__Available data__:
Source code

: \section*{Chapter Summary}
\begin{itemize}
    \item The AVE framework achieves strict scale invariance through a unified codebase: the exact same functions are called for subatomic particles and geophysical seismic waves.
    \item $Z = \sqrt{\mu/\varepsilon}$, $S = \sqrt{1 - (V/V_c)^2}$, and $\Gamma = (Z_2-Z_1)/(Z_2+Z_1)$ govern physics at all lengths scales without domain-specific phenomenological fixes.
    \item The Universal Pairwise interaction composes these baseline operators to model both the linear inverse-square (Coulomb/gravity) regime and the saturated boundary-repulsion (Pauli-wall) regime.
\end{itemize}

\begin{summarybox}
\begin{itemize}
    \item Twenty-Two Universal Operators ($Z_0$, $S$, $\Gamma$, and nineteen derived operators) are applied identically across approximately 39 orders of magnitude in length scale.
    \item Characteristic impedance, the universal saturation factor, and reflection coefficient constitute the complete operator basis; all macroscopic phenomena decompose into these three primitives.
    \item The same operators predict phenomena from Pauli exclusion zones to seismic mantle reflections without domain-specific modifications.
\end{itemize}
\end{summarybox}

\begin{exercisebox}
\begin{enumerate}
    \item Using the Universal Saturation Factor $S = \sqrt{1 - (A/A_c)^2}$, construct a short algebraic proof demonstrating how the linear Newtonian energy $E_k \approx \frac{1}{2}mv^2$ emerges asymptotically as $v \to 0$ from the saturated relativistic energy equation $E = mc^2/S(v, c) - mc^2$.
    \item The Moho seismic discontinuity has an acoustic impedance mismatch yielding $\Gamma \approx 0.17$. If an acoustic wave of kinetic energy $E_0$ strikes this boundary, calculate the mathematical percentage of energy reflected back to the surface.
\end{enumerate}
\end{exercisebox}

---

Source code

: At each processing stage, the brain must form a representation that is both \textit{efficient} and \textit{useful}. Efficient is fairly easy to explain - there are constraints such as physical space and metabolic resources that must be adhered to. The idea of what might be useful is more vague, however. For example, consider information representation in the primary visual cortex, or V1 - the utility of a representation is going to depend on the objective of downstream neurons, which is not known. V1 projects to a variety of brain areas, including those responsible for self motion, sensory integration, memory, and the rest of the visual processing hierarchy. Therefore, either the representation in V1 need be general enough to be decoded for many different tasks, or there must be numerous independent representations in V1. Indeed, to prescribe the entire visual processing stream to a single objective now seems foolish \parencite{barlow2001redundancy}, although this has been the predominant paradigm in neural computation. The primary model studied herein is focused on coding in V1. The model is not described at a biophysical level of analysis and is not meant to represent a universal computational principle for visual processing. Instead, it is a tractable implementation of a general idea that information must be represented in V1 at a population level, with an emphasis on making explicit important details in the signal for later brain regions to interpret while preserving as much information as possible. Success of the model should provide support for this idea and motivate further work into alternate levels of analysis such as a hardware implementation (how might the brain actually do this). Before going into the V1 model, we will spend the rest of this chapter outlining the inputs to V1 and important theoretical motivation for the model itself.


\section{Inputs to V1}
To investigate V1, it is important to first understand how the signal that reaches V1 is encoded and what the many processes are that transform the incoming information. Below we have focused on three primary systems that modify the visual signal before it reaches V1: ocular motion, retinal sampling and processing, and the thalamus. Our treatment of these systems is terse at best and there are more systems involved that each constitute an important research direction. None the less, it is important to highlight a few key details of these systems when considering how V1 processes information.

* * *

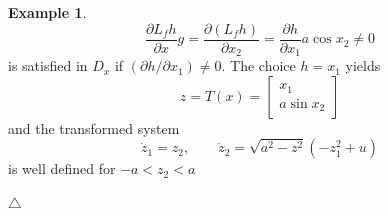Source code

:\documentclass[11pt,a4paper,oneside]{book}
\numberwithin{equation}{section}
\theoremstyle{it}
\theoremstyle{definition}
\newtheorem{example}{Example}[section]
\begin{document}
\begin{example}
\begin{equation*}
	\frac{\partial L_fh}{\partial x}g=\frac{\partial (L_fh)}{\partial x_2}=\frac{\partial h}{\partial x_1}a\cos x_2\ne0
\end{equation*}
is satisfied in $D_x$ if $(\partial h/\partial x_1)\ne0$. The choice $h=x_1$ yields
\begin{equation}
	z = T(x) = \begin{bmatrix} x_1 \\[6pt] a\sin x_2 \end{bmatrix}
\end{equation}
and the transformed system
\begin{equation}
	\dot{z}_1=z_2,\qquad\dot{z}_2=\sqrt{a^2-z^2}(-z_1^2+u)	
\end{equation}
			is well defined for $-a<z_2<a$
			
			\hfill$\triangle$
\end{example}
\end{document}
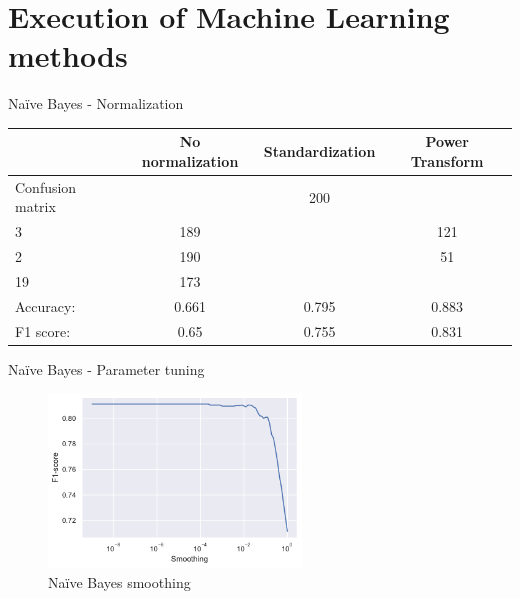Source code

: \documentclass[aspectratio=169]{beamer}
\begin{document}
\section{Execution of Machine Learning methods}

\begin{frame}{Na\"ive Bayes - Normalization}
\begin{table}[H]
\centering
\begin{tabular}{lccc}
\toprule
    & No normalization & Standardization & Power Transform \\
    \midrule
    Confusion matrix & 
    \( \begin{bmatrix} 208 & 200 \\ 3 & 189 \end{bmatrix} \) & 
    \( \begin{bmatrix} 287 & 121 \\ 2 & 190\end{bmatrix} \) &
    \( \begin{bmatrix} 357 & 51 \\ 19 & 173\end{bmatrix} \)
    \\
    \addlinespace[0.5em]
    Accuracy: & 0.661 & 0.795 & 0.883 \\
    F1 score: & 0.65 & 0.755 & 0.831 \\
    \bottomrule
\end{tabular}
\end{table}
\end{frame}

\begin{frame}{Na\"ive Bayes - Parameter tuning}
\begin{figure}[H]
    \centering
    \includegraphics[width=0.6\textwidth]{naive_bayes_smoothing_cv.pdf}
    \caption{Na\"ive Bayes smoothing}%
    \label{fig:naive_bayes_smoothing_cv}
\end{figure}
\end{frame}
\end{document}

__Task item__: From the listing above, return each line with the word "constitute".

__Task result__:
    \item Characteristic impedance, the universal saturation factor, and reflection coefficient constitute the complete operator basis; all macroscopic phenomena decompose into these three primitives.
To investigate V1, it is important to first understand how the signal that reaches V1 is encoded and what the many processes are that transform the incoming information. Below we have focused on three primary systems that modify the visual signal before it reaches V1: ocular motion, retinal sampling and processing, and the thalamus. Our treatment of these systems is terse at best and there are more systems involved that each constitute an important research direction. None the less, it is important to highlight a few key details of these systems when considering how V1 processes information.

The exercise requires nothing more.